A incapacidade de aliviar a dor foi um “trabalho bárbaro” e “desagradável”, de acordo com o Dr. John W. Scanlon, diretor de neonatologia do Columbia Hospital for Women, em Washington.

Poucos outros especialistas diriam isso tão duramente. Mas uma declaração de política conjunta emitida pela Academia Americana de Pediatria em setembro e aprovada pela Sociedade Americana de Anestesiologistas no mês seguinte disse “evidências crescentes” de que recém-nascidos, incluindo bebês prematuros, apresentam respostas fisiológicas à cirurgia que podem aliviar os anestésicos. Um editorial do The New England Journal of Medicine na semana passada chamou a evidência de “tão convincente que os médicos não podem mais agir como se todos os bebês fossem indiferentes à dor”.

Um melhor alívio da dor para bebês é obviamente possível há muito tempo. Por quase 20 anos, médicos de alguns centros médicos acadêmicos certamente administraram anestésicos a bebês prematuros. E na última década, o desenvolvimento de novos equipamentos de monitoramento, novos anestésicos e novas tecnologias para sua aplicação reduziram bastante os riscos.

Uma razão mais profunda para o fracasso pode ser encontrada na ciência, que agora é considerada errada, que permitiu que crenças infundadas sobre recém-nascidos se enraízassem. A noção de que os bebês não sentem dor deriva de estudos da década de 1940 que mostraram que os recém-nascidos não respondiam a picadas de agulha puxando membros como bebês mais velhos fariam. Teorias não comprovadas

Uma ampla gama de teorias não testadas foi expressa para “explicar” como isso se deve a um sistema nervoso imaturo ou outros fatores fisiológicos. Reconhece-se agora que esses estudos, e outros posteriores, tiveram sérias deficiências. Os médicos agora sabem que os bebês emitem choros únicos e secretam altos níveis de hormônios do estresse em resposta à dor, e que suas vias de dor e funções cerebrais são mais maduras do que se pensava anteriormente.

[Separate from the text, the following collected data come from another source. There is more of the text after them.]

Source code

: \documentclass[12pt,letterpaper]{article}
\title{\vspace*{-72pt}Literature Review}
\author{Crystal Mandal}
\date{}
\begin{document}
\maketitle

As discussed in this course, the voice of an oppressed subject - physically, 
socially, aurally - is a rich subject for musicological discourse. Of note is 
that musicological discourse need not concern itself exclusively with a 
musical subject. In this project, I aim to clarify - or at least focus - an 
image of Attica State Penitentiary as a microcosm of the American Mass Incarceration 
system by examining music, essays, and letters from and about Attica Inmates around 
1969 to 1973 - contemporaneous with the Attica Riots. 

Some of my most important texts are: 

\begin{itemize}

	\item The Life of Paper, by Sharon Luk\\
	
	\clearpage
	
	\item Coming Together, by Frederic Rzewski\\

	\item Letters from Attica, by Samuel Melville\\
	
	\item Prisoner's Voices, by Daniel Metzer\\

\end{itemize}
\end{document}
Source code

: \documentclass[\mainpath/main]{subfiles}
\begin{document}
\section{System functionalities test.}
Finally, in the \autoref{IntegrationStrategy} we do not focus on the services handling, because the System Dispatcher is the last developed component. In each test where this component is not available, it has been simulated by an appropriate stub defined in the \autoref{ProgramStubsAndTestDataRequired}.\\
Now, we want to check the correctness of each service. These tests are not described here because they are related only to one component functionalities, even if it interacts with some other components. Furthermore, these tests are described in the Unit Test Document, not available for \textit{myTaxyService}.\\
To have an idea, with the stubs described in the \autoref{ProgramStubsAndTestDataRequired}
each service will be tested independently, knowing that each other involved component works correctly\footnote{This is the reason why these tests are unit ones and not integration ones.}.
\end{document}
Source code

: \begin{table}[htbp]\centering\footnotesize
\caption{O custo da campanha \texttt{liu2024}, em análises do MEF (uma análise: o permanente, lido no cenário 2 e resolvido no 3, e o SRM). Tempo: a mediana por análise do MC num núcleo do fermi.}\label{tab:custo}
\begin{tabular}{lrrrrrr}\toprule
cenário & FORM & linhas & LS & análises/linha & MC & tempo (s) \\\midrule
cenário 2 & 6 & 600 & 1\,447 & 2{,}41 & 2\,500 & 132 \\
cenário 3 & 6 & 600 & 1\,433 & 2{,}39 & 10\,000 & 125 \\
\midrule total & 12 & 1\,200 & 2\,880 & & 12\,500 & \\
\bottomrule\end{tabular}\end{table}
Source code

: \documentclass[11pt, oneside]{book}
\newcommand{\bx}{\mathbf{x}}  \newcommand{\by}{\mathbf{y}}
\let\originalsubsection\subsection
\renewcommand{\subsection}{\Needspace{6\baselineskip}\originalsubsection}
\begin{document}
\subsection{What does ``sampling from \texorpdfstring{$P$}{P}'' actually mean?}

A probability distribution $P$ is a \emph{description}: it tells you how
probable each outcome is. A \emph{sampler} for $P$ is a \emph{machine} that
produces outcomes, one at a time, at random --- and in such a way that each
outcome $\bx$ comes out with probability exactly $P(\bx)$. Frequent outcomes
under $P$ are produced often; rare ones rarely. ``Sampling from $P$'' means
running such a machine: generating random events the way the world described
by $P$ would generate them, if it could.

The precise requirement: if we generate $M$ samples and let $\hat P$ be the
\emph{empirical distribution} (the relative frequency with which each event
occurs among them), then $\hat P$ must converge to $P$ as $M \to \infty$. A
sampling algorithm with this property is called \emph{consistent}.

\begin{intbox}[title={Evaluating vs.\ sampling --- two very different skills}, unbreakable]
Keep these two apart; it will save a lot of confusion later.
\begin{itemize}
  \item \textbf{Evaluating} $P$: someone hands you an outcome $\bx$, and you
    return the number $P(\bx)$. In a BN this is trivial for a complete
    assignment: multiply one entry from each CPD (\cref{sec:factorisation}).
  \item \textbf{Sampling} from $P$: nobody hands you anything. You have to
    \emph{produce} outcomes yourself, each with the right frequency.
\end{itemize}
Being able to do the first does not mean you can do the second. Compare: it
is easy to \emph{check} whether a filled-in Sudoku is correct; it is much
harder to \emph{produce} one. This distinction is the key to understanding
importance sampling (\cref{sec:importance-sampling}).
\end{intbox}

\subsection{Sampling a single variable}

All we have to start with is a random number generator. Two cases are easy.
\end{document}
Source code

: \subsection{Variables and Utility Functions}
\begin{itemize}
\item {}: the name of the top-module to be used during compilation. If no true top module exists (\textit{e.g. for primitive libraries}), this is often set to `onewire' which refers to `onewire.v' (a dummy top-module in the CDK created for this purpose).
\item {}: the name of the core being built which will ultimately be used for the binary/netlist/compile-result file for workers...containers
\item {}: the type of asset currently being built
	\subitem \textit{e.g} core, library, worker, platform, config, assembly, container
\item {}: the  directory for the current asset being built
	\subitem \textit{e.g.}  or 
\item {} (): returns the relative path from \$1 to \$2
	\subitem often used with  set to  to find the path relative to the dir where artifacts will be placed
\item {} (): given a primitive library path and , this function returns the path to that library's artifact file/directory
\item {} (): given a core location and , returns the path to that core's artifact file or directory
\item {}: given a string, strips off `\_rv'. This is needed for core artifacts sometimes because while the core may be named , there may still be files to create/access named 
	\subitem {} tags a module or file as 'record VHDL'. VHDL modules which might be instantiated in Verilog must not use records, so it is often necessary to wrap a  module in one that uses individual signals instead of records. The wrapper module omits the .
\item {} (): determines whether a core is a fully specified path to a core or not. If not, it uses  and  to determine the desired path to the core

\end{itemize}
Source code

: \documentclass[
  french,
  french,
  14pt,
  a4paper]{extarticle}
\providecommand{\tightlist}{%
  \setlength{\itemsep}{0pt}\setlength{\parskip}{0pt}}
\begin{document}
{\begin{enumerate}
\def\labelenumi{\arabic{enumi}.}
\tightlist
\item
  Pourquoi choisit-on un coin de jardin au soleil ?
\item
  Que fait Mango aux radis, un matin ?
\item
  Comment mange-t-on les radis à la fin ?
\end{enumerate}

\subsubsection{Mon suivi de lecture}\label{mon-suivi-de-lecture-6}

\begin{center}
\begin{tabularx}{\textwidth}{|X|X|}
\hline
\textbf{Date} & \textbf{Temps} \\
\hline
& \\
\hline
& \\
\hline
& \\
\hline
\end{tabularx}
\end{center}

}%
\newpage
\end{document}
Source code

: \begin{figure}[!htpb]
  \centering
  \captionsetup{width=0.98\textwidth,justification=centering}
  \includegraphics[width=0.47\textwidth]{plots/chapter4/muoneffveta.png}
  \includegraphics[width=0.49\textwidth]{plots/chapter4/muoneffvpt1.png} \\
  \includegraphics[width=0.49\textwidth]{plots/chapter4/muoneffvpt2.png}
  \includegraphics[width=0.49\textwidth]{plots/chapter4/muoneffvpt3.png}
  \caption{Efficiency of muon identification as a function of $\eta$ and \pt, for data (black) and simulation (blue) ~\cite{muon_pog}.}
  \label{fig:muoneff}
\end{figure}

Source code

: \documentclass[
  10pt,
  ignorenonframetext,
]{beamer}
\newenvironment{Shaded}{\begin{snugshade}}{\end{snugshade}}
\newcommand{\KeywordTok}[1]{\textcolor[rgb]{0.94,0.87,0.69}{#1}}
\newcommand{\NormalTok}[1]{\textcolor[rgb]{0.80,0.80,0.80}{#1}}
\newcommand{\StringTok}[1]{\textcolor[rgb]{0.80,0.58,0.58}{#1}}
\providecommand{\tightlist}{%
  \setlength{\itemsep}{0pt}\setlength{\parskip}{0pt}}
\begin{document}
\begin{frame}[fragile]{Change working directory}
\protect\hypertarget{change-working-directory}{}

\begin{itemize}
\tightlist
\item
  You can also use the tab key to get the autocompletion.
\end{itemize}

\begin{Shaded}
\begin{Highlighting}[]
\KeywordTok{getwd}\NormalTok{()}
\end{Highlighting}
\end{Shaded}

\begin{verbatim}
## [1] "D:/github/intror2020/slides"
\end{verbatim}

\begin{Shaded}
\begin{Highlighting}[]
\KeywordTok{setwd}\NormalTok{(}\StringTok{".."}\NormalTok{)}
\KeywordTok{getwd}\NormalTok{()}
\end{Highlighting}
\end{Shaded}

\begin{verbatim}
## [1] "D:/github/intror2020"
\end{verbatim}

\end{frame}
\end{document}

A falha em fornecer anestesia também foi impulsionada pela fragmentação da medicina moderna. Os pediatras e neonatologistas mais preocupados com a dor muitas vezes não sabiam que os anestesiologistas na sala de cirurgia estavam negando medicamentos. E o novo conhecimento sobre a dor infantil está se espalhando lentamente porque grande parte dele foi publicado em revistas especializadas em neurologia que raramente são lidas por médicos de cuidados infantis.

Foi somente depois que os pais e outros leigos levantaram o grito de sofrimento desnecessário, e alguns entraram com ações judiciais, que houve pressão suficiente para mudar.

O longo fracasso em fornecer anestesia para recém-nascidos fornece um lembrete que salva vidas de que a prática médica às vezes é baseada em ciência fraca e equívocos, e que críticas externas podem trazer uma perspectiva importante.

De fato, com a ajuda de uma retrospectiva, os anestesiologistas que negaram medicamentos para a dor durante todos esses anos provavelmente admitiriam que estavam errados, disse o Dr. Frederic A. Berry, do Centro Médico Infantil da Universidade da Virgínia. “Mas eles estavam fazendo isso pelo que eles achavam que eram boas razões na época”, disse ele. “Você pode questionar seus métodos, mas não seus motivos.”